Lendner believes that finding the pattern of acoustic signals in the brain will become an important contribution to neuroscience. (Photo: Wired).
Voytek’s software has made it possible for scientists to analyze the role of brain waves in human behavior, cognition, and even incubation. Voytek calls the phenomenon he’s studying “signal inconsistencies”.
In 1925, scientists also discovered abnormal fluctuations in the brain’s sound waves. However, due to equipment limitations, scientists at that time could only consider this as an unexplored law.
Now, thanks to Voytek’s algorithm, they have a better tool to analyze these inconsistent signals.
They are consistent long-term activities, like breathing and heart rate, that keep the body alive.
For example, when neurons secrete an acidic compound called glutamate , the brain produces a feeling of excitation. Conversely, when neurons produce gamma-aminobutyric acid (GABA), the human nervous system is inhibited.
If the above two compounds are secreted without following any rules, our body will suffer certain reactions. Over-stimulation will lead to convulsions. Meanwhile, increased inhibition will lead to coma.
However, Lendner, Voytek and many other scientists believe that the brain has a non-periodic oscillating brain waveform.
“It’s random, but there’s a lot of randomness in the world,” says Voytek, implying the special need for attention of abnormal brain sounds.
Based on the EEG information, Voytek found that different neurological states also produce different waveforms. For example, the period of alpha wave oscillations during sleep is 8-12 Hz.
Thus, abnormal sounds in the brain must also be associated with a certain state.
Using Voytek’s software, Lendner and his colleagues found that the small amounts of sounds produced by the EEGs of comatose patients were heterogeneous.
Spectrograph showing brain activity of a sleeping patient taken by Lendner. The amplitude of the white sound varies based on the patient’s cognitive state during sleep. (Photo: Wired).
Lendner’s research shows that these audio cues act as a “unique signature” for measuring human consciousness. This is key to improving anesthesia and treatment for comatose patients, Landner said.
According to Voytek, older brains are dominated by white wavelengths more than younger brains. He suggests that these sound amplitudes are linked to aging memory decline.
Another study also used Voytek’s electroencephalographic algorithm to investigate the effectiveness of ADHD medications. Along with that, it serves the purpose of studying the brain of autistic people.

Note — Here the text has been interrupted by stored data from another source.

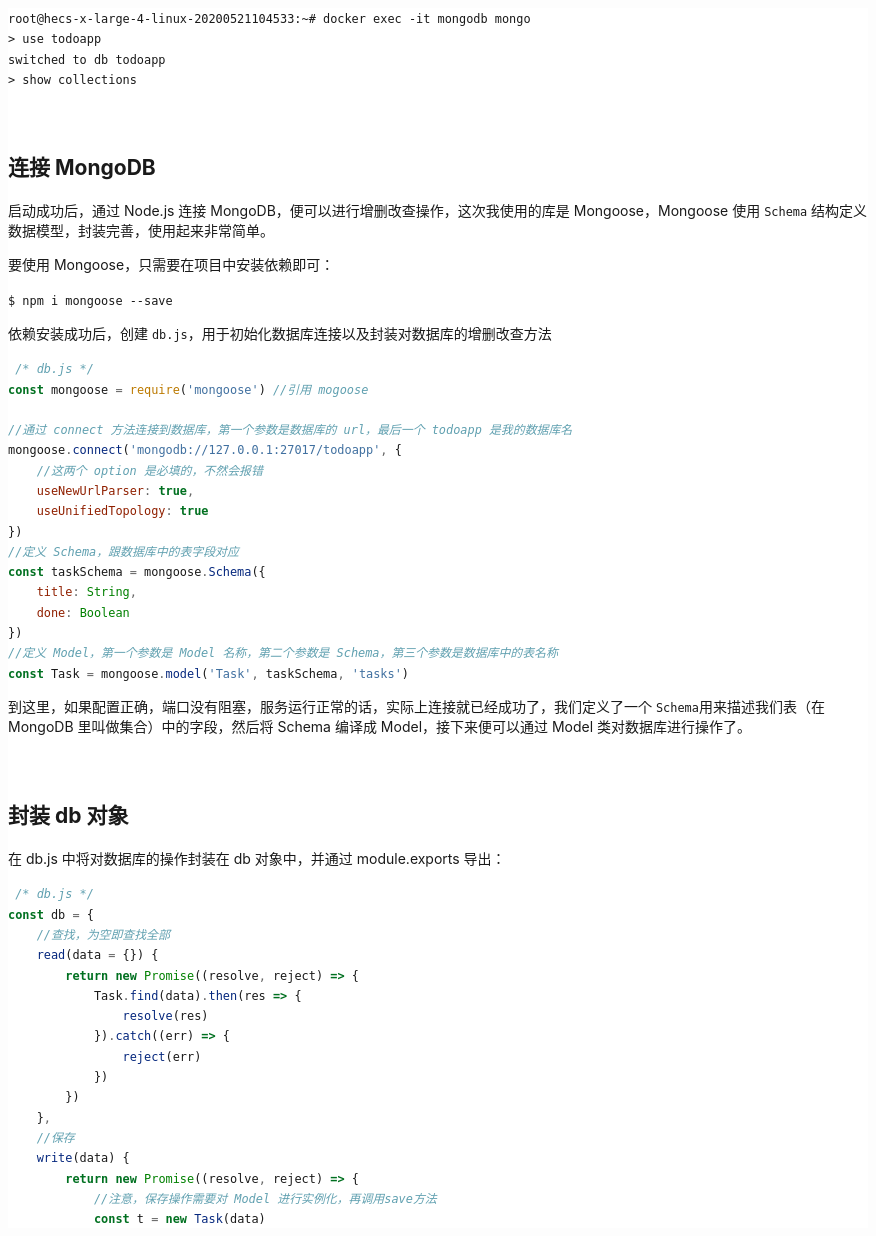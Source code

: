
 ```code
root@hecs-x-large-4-linux-20200521104533:~# docker exec -it mongodb mongo
> use todoapp
switched to db todoapp
> show collections
```

&nbsp;

## 连接 MongoDB

启动成功后，通过 Node.js 连接 MongoDB，便可以进行增删改查操作，这次我使用的库是 Mongoose，Mongoose 使用 `Schema` 结构定义数据模型，封装完善，使用起来非常简单。

要使用 Mongoose，只需要在项目中安装依赖即可：

```code
$ npm i mongoose --save
```

依赖安装成功后，创建 `db.js`，用于初始化数据库连接以及封装对数据库的增删改查方法

```javascript
 /* db.js */
const mongoose = require('mongoose') //引用 mogoose

//通过 connect 方法连接到数据库，第一个参数是数据库的 url，最后一个 todoapp 是我的数据库名
mongoose.connect('mongodb://127.0.0.1:27017/todoapp', {
    //这两个 option 是必填的，不然会报错
    useNewUrlParser: true,
    useUnifiedTopology: true
})
//定义 Schema，跟数据库中的表字段对应
const taskSchema = mongoose.Schema({
    title: String,
    done: Boolean
})
//定义 Model，第一个参数是 Model 名称，第二个参数是 Schema，第三个参数是数据库中的表名称
const Task = mongoose.model('Task', taskSchema, 'tasks')
```

到这里，如果配置正确，端口没有阻塞，服务运行正常的话，实际上连接就已经成功了，我们定义了一个 `Schema`用来描述我们表（在 MongoDB 里叫做集合）中的字段，然后将 Schema 编译成 Model，接下来便可以通过 Model 类对数据库进行操作了。

&nbsp;

## 封装 db 对象

在 db.js 中将对数据库的操作封装在 db 对象中，并通过 module.exports 导出：

```javascript
 /* db.js */
const db = {
    //查找，为空即查找全部
    read(data = {}) {
        return new Promise((resolve, reject) => {
            Task.find(data).then(res => {
                resolve(res)
            }).catch((err) => {
                reject(err)
            })
        })
    },
    //保存
    write(data) {
        return new Promise((resolve, reject) => {
            //注意，保存操作需要对 Model 进行实例化，再调用save方法
            const t = new Task(data)
```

Natalie Schaworonkow, a PhD student at Voytek’s lab, also used his software to analyze the EEG data of a newborn baby. Accordingly, they found that during the first seven months of life, inconsistent signals changed significantly and they increased gray matter in children.
However, Schaworonkow says more research is needed to see if these wavelengths also affect other aspects.

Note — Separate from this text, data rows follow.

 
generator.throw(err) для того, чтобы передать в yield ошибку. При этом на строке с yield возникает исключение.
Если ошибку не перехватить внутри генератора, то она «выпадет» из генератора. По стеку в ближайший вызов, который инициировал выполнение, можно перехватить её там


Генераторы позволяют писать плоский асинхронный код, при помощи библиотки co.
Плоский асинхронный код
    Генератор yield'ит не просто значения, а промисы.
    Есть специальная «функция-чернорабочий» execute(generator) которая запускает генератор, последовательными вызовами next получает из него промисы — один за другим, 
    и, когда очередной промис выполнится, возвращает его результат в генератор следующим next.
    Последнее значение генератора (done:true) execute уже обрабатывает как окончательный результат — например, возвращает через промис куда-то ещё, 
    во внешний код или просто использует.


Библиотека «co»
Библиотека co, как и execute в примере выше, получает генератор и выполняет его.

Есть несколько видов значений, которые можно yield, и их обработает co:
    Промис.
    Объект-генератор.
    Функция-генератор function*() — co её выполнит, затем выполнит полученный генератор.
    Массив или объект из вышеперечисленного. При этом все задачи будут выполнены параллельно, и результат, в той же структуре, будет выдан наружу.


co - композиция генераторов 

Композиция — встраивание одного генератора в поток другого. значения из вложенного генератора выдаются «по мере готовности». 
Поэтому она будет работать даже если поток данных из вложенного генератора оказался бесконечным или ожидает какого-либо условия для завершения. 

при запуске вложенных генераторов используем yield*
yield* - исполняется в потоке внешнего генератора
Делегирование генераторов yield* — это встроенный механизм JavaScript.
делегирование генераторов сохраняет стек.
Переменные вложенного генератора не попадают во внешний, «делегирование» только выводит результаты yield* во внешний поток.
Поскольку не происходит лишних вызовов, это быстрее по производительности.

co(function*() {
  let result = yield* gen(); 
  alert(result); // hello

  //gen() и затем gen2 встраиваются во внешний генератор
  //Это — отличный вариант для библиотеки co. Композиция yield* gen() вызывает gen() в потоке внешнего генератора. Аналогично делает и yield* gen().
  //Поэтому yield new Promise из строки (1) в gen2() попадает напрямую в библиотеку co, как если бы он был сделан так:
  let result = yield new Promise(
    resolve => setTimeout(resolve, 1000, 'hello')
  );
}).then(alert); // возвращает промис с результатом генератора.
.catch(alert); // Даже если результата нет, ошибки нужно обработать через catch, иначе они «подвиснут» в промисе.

According to Wired, having a tool like Voytek’s software is important. Neuroscientists can check the brain’s signatures just by observing the sound signals emitted.

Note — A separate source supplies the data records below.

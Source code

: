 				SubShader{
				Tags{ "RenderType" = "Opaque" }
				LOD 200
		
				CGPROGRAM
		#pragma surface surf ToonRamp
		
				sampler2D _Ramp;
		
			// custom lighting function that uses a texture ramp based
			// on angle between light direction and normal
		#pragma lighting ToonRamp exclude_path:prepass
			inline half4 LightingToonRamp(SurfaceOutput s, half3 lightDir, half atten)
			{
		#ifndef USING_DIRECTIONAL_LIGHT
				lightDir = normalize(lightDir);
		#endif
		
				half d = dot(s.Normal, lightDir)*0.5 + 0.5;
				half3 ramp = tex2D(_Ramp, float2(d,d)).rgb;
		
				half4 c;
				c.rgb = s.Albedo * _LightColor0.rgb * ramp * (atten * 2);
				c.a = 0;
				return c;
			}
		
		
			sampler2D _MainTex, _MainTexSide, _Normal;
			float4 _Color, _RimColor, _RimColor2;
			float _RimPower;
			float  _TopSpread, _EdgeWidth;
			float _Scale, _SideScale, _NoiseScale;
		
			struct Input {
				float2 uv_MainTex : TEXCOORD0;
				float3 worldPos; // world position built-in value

Currently, the limitation that scientists face is that no one knows exactly what causes these signals.
“Their cause and origin are yet to be determined. But we have to keep studying to accumulate knowledge,” said Sylvain Baillet, a professor of neurology at McGill University (Canada).
To test the hypothesis about the origin of the inconsistent signals, Voytek says, we need to find out what kinds of neural circuits might be generating them. Then, link them to overall brain activity to predict signaling mechanisms.
According to Wired, in the future, these inconsistent signals will greatly assist humans in learning more deeply about how the brain works.